The Chair: What are you reading from? We're not dealing with an amendment; we're dealing with section 5. There are no amendments to section 5.

Mr Sergio: I keep referring back and forth.

The Chair: We're strictly dealing with section 5; actually subsection 5(2).

Mr Sergio: Yes, that's what I was reading from, subsection 5(2).

The Chair: The amendment is out of order.

Mr Sergio: Okay. I didn't hear that.

Mr Marchese: Let me tell you the problem I have. The researcher, Mr Fenson, used a few other words to talk about other possibilities. "Forthwith" would be even more evil, I would argue. "The third business day" or whatever, all of that is fine, but there is no urgency to this. It's not as if it's a matter of life and death, where you have to go get your birth certificate or your driver's licence, something you need that is urgent, something you require, otherwise it's a problem.
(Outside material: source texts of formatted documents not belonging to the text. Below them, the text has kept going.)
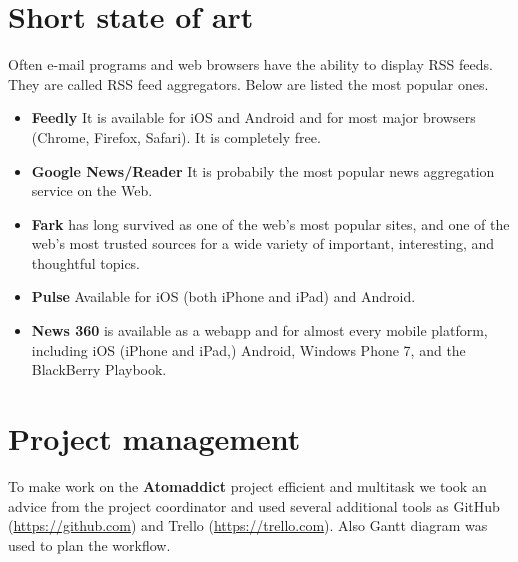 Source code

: \documentclass[12pt]{article}
\begin{document}
\section{Short state of art}

Often e-mail programs and web browsers have the ability to display RSS feeds. They are called RSS feed aggregators. Below are listed the most popular ones.~\cite{wiki:stateofart}

\begin{itemize}
	\item \textbf{Feedly}
	It is available for iOS and Android and for most major browsers (Chrome, Firefox, Safari). It is completely free.
	
	\item \textbf{Google News/Reader}
	It is probabily the most popular news aggregation service on the Web.
	
	\item \textbf{Fark} has long survived as one of the web's most popular sites, and one of the web's most trusted sources for a wide variety of important, interesting, and thoughtful topics.
	
	\item \textbf{Pulse}
	Available for iOS (both iPhone and iPad) and Android.
	
	\item \textbf{News 360} is available as a webapp and for almost every mobile platform, including iOS (iPhone and iPad,) Android, Windows Phone 7, and the BlackBerry Playbook.
	
	
\end{itemize}




\section{Project management}\label{project management}
To make work on the \textbf{Atomaddict} project efficient and multitask we took an advice from the project coordinator and used several additional tools as GitHub (\url{https://github.com}) and Trello (\url{https://trello.com}). Also Gantt diagram was used to plan the workflow.


\end{document}
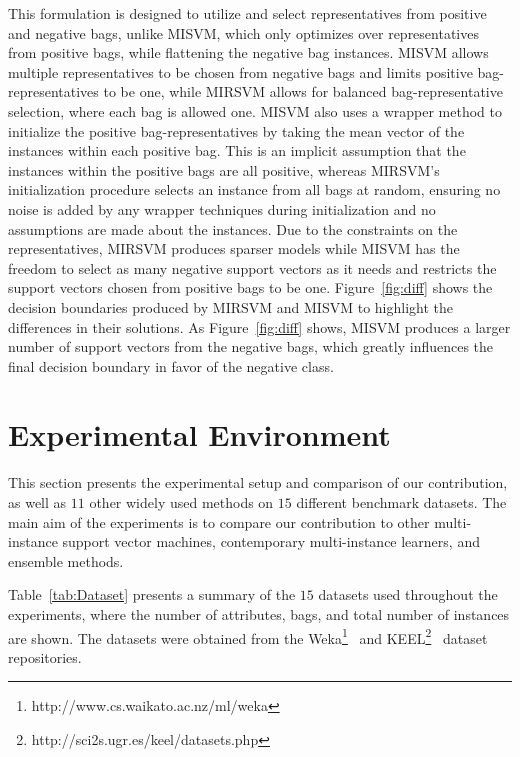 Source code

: \documentclass[reqno]{vcuthesis}
\numberwithin{equation}{chapter}
\begin{document}
This formulation is designed to utilize and select representatives from positive and negative bags, unlike MISVM, which only optimizes over representatives from positive bags, while flattening the negative bag instances. MISVM allows multiple representatives to be chosen from negative bags and limits positive bag-representatives to be one, while MIRSVM allows for balanced bag-representative selection, where each bag is allowed one. MISVM also uses a wrapper method to initialize the positive bag-representatives by taking the mean vector of the instances within each positive bag. This is an implicit assumption that the instances within the positive bags are all positive, whereas MIRSVM's initialization procedure selects an instance from all bags at random, ensuring no noise is added by any wrapper techniques during initialization and no assumptions are made about the instances. Due to the constraints on the representatives, MIRSVM produces sparser models while MISVM has the freedom to select as many negative support vectors as it needs and restricts the support vectors chosen from positive bags to be one. Figure~\ref{fig:diff} shows the decision boundaries produced by MIRSVM and MISVM to highlight the differences in their solutions. As Figure~\ref{fig:diff} shows, MISVM produces a larger number of support vectors from the negative bags, which greatly influences the final decision boundary in favor of the negative class.

\section{Experimental Environment}
This section presents the experimental setup and comparison of our contribution, as well as $11$ other widely used methods on $15$ different benchmark datasets. The main aim of the experiments is to compare our contribution to other multi-instance support vector machines, contemporary multi-instance learners, and ensemble methods. 

Table~\ref{tab:Dataset} presents a summary of the $15$ datasets used throughout the experiments, where the number of attributes, bags, and total number of instances are shown. The datasets were obtained from the Weka\footnote{http://www.cs.waikato.ac.nz/ml/weka}~\cite{Hall2009} and KEEL\footnote{http://sci2s.ugr.es/keel/datasets.php}~\cite{Alca2011} dataset repositories. 
\end{document}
There's no urgency to this particular matter whatsoever.

I'll add this: There has never been a complaint that we're aware of where a union member requested information about salary disclosure and didn't get it. I'm not sure whether there was a request -- I don't know -- and, if there was a request, whether there was ever a problem in getting that information. That's never been an issue. The way it's presented, it makes it appear like it is an issue.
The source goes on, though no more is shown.